AKA : la construction d’un univers artistique

 

 

« C'est ce que je fais qui m'apprend ce que je cherche. […] La peinture est une organisation de formes et de couleurs, ça, tout le monde l'a dit, mais j'ajoute : sur laquelle viennent se faire et se défaire les sens qu'on lui prête." Pierre SOULAGES, Le Point, 15/10/2009, cité par Jean Pierrard.

 

                          

Ka est le nom d’artiste que s’était choisi initialement Anne-Karine Derenne qui, plus récemment, semble lui préférer Aka.

Ka. Un raccourci emblématique qui claque comme le tambour des anciens esclaves et résonne comme une énigme.

Un questionnement abrupt qui nous invite au déchiffrement en se limitant à la  seule marque de l’interrogation créole : « ka ki la ? » (Qui est là?)

A moins qu’il ne s’agisse d’un sésame magique, d’une clé, « Ka ! », donnant accès à l’art d’une sculpteuse-peintre secrète ?

Qu’il s’agisse, avec Ka, de l’inversion des initiales de son prénom composé ou, avec Aka, du redoublement de la voyelle A enserrant l’étrangeté d’un K., ces pseudonymes voilent une artiste en l’entourant de mystère. Un mystère qui semble assimiler la pratique artistique au domaine du sacré. Le Ka chez les Egyptiens ne désignait-il pas d’ailleurs l’énergie vitale qui anime l’homme et perdure après la mort ?  Une sorte de double spirituel chargé de guider ses actions.
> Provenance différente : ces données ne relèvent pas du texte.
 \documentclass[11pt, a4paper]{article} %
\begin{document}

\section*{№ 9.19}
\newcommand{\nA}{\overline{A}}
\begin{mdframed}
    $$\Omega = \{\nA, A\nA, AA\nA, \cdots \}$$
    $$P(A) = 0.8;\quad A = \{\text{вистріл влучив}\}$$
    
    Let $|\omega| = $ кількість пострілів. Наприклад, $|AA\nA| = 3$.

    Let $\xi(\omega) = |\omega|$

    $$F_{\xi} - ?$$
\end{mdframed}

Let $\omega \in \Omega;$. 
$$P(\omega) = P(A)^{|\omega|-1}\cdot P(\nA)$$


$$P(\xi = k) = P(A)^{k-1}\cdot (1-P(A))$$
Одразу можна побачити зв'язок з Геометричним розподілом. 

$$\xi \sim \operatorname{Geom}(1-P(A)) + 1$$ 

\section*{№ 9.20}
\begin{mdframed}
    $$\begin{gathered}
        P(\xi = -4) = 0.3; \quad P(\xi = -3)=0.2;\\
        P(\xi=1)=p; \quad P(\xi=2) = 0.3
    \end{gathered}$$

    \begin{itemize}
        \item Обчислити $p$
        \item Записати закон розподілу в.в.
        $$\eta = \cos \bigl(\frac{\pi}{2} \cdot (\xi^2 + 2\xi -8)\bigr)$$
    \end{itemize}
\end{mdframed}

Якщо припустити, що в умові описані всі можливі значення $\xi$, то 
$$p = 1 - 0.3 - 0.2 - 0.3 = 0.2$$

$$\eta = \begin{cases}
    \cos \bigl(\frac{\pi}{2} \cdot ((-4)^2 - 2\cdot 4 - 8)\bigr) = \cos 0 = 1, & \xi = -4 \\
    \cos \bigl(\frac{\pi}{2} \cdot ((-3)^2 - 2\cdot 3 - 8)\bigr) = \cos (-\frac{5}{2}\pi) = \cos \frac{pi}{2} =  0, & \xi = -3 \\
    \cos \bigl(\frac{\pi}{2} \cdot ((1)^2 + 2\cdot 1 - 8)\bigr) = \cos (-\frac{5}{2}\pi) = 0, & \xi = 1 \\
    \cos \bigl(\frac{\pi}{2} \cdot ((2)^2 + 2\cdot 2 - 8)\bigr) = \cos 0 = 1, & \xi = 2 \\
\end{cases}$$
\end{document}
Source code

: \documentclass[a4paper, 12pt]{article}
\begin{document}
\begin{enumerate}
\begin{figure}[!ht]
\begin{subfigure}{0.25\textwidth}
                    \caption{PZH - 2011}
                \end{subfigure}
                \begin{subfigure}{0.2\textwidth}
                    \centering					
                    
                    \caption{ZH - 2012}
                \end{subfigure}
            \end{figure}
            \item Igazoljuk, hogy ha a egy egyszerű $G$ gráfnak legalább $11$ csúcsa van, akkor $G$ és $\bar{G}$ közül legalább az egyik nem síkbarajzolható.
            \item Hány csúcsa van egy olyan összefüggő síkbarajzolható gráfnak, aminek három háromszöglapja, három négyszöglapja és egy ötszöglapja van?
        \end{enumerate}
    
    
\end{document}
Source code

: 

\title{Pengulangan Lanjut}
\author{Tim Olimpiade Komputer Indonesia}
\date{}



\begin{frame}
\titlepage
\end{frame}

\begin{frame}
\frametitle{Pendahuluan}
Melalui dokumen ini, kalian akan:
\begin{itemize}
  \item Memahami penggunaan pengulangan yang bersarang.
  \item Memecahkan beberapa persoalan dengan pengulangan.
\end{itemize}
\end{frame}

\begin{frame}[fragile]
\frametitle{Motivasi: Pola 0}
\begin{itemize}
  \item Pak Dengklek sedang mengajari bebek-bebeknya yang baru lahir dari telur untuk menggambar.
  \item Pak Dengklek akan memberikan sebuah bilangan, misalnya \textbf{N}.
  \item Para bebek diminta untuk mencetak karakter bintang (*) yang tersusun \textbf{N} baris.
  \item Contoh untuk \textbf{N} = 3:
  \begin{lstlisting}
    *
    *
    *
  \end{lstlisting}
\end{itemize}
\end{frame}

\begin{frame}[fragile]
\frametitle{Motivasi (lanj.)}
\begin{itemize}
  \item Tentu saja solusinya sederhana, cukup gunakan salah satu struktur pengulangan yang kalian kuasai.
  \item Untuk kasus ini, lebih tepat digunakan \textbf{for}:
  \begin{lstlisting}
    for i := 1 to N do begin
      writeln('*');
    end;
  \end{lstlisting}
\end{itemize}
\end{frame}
Le choix d’un surnom est loin d’être innocent. S’y superpose, comme dans un palimpseste, une pluralité de sens qui interfèrent dans notre approche des œuvres.  S’adonnant depuis 1998 à la sculpture sur grès,  Anne-Karine Derenne a ensuite été intéressée par la photographie, avant d’aborder plus récemment la peinture. Sa pratique s’oriente de plus en plus vers un art contemporain qui l’autorise à une plus grande liberté pour rendre compte de réflexions en cours dans lesquelles abstractions et sensations se conjuguent. En résultent l’utilisation de techniques mixtes et la réalisation d’œuvres que l’on pourrait qualifier d’installations. Karine cherche, expérimente. Ses créations qui oscillent entre épure et surcharge de sens, portent la marque d’une authenticité, d’une présence intérieure. Elles sont habitées.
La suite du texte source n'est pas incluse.